7. Bölüm (Söz olarak kalan adalet)

40.8K 980 608
                                    

Keyifli okumalar...

°°°

Polis bir bana, bir de Amir'e baktığında, bakışları Amir'de sabit kalıp "Amir Ateş misiniz?" diye sordu.

Amir polisin başından gitmesini ister gibi kısaca "Evet!" dediğinde polis hemen kendine çeki düzen verip "Bir sorun mu var, Amir bey?" diye sordu.
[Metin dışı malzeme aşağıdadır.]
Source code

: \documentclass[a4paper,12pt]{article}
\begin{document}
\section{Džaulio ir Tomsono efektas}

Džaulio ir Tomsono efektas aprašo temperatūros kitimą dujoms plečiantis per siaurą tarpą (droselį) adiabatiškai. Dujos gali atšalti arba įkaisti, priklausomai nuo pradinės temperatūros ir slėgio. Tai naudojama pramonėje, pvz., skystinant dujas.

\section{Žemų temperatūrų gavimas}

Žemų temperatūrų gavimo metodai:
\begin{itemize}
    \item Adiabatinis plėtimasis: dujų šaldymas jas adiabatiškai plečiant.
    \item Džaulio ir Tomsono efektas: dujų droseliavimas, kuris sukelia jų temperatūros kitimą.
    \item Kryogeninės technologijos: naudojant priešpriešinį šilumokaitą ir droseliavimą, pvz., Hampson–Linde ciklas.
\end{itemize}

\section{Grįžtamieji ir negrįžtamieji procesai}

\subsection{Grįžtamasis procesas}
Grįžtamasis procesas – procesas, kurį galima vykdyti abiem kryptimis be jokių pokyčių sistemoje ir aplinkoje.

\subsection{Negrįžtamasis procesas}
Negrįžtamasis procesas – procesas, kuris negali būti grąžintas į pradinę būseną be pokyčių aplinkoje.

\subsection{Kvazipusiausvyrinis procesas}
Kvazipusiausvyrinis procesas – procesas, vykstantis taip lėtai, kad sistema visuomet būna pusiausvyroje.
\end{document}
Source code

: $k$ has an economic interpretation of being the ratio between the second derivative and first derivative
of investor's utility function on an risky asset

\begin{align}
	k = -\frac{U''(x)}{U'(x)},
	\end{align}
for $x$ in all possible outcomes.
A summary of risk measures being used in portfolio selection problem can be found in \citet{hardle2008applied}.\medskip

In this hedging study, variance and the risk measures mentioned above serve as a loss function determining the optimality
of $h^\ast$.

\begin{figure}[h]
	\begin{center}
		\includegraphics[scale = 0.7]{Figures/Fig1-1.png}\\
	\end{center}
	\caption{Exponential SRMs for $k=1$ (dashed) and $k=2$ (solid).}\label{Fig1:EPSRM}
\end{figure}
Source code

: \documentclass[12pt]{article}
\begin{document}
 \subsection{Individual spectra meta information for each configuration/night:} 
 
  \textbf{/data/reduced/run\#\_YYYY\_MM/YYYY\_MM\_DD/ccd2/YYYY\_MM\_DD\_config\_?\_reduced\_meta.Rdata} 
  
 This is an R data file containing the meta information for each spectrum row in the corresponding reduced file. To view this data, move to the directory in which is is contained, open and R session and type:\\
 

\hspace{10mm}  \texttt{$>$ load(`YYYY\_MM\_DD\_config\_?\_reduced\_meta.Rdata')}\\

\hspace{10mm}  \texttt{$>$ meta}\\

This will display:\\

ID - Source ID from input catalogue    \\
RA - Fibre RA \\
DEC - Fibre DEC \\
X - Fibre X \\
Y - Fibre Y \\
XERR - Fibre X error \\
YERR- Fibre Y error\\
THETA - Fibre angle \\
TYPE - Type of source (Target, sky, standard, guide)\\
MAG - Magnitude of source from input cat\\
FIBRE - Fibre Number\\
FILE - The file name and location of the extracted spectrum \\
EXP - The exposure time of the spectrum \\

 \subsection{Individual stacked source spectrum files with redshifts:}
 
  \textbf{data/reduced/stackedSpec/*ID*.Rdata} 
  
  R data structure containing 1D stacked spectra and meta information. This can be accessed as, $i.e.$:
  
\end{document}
Bu adamın yaşaması bir sorundu.

Amir kısa süreliğine elalarını üstüme değdirdi. "Hiçbir sorun yok." dediğinde adam gözleriyle beni gösterip "Hanımefendi az önce kaçırıldığını söyledi." İçimde yeşeren umut tohumları yüzümde küçük bir gülümsemenin yaranmasına sebep olmuştu.

Amir nefesini verip "Karımla kavga ettik, beni cezalandırmak istediği için şikayet etti. Sorgu bittiyse?" dediğinde memur "Yanlış anladınız, sizi sorgulamıyordum. Buyurun gidebilirsiniz." dedi önümüzden çekilerek. Hayal kırıklığı. Tüm umutların yok oluşu.

Bu polis kimliğini unutmuş, güçlü adamların yalakası olarak terfi etmişti. Hiddetle Amir'i iteklemeye çalışıp "Ne karısı be? Ben senin hiçbir şeyin değilim!" diyerek polise döndüm. "Ben gerçekten kaçırıldım. Şimdi siz polisliğinizi yapıp beni karakola götürecek misiniz, yoksa iki gün sonra cenaze haberimi mi duyacaksınız!?"

Polis sözlerimi kaale almayarak Amir'e bakıp "Görüşürüz, Amir bey. Mutluluklar dilerim." deyip gitti. Mutluluk? Karşısındaki adamın kim olduğunu biliyorsa, bir psikopat olduğunu da biliyordur, ancak bana yardım etmeyi bile düşünmemiş, bu caninin pençelerine bırakıp gitmişti.

Amir yanıma gelip eğilerek kulağıma "Senin benden kurtuluşun yok!" diye fısıldadı. Sesli şekilde yutkunduğumda bir adam gelip elindeki ceketi Amir'e uzattı. Amir dikleşerek ceketi alıp omuzlarımın üstüne bıraktı.

Gözlerim dolu şekilde bakışlarımı durağa odaklamışken, bedenim yeniden yukarı havalandı. Amir bacaklarımı beline sarmış, kalçalarımdan tutuyordu.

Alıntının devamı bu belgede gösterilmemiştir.